Records from a collection:
------------------------------------------------

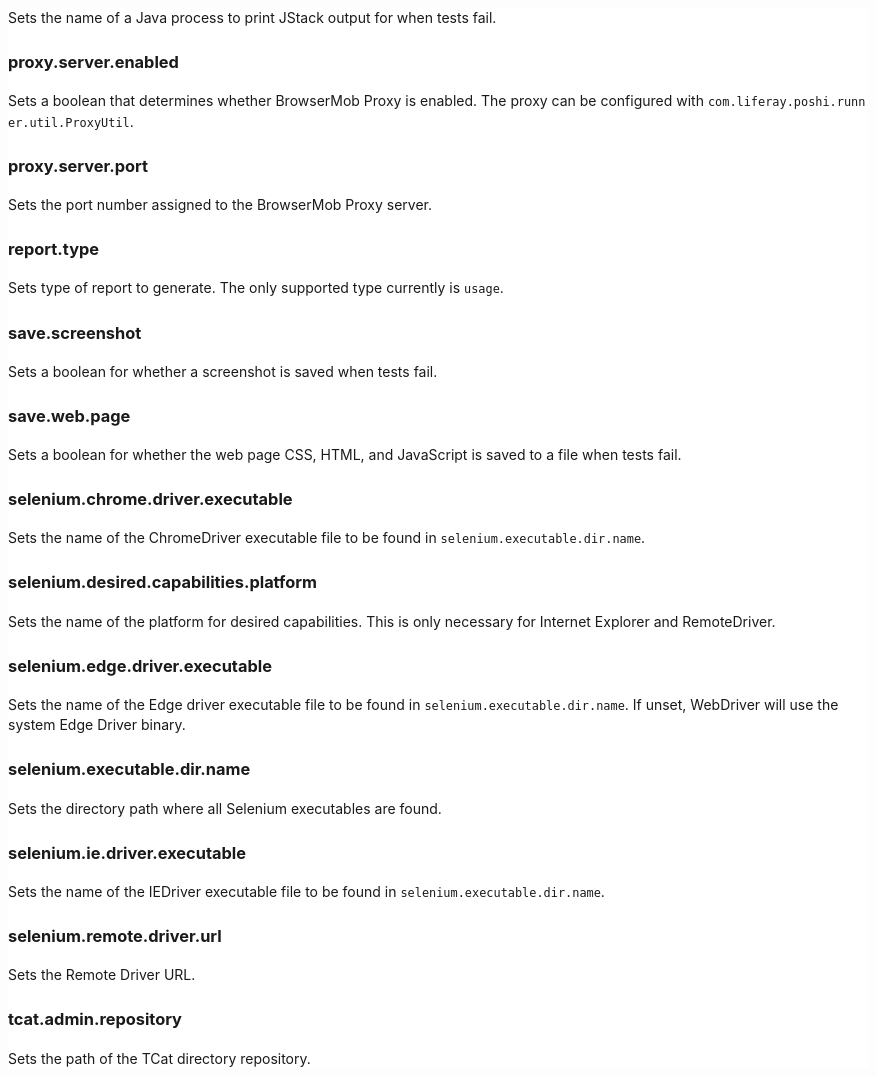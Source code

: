 Sets the name of a Java process to print JStack output for when tests fail.

### proxy.server.enabled

Sets a boolean that determines whether BrowserMob Proxy is enabled. The proxy can be configured with `com.liferay.poshi.runner.util.ProxyUtil`.

### proxy.server.port

Sets the port number assigned to the BrowserMob Proxy server.

### report.type

Sets type of report to generate. The only supported type currently is `usage`.

### save.screenshot

Sets a boolean for whether a screenshot is saved when tests fail.

### save.web.page

Sets a boolean for whether the web page CSS, HTML, and JavaScript is saved to a
file when tests fail.

### selenium.chrome.driver.executable

Sets the name of the ChromeDriver executable file to be found in `selenium.executable.dir.name`.

### selenium.desired.capabilities.platform

Sets the name of the platform for desired capabilities. This is only necessary
for Internet Explorer and RemoteDriver.

### selenium.edge.driver.executable

Sets the name of the Edge driver executable file to be found in `selenium.executable.dir.name`. If unset, WebDriver will use the system Edge Driver binary.

### selenium.executable.dir.name

Sets the directory path where all Selenium executables are found.

### selenium.ie.driver.executable

Sets the name of the IEDriver executable file to be found in `selenium.executable.dir.name`.

### selenium.remote.driver.url

Sets the Remote Driver URL.

### tcat.admin.repository

Sets the path of the TCat directory repository.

------------------------------------------------

# Task instructions
Print exactly the lines above from the one with "for when tests fail." to the one with "### report.type", including both.

# Solution for this exercise
: Sets the name of a Java process to print JStack output for when tests fail.

### proxy.server.enabled

Sets a boolean that determines whether BrowserMob Proxy is enabled. The proxy can be configured with `com.liferay.poshi.runner.util.ProxyUtil`.

### proxy.server.port

Sets the port number assigned to the BrowserMob Proxy server.

### report.type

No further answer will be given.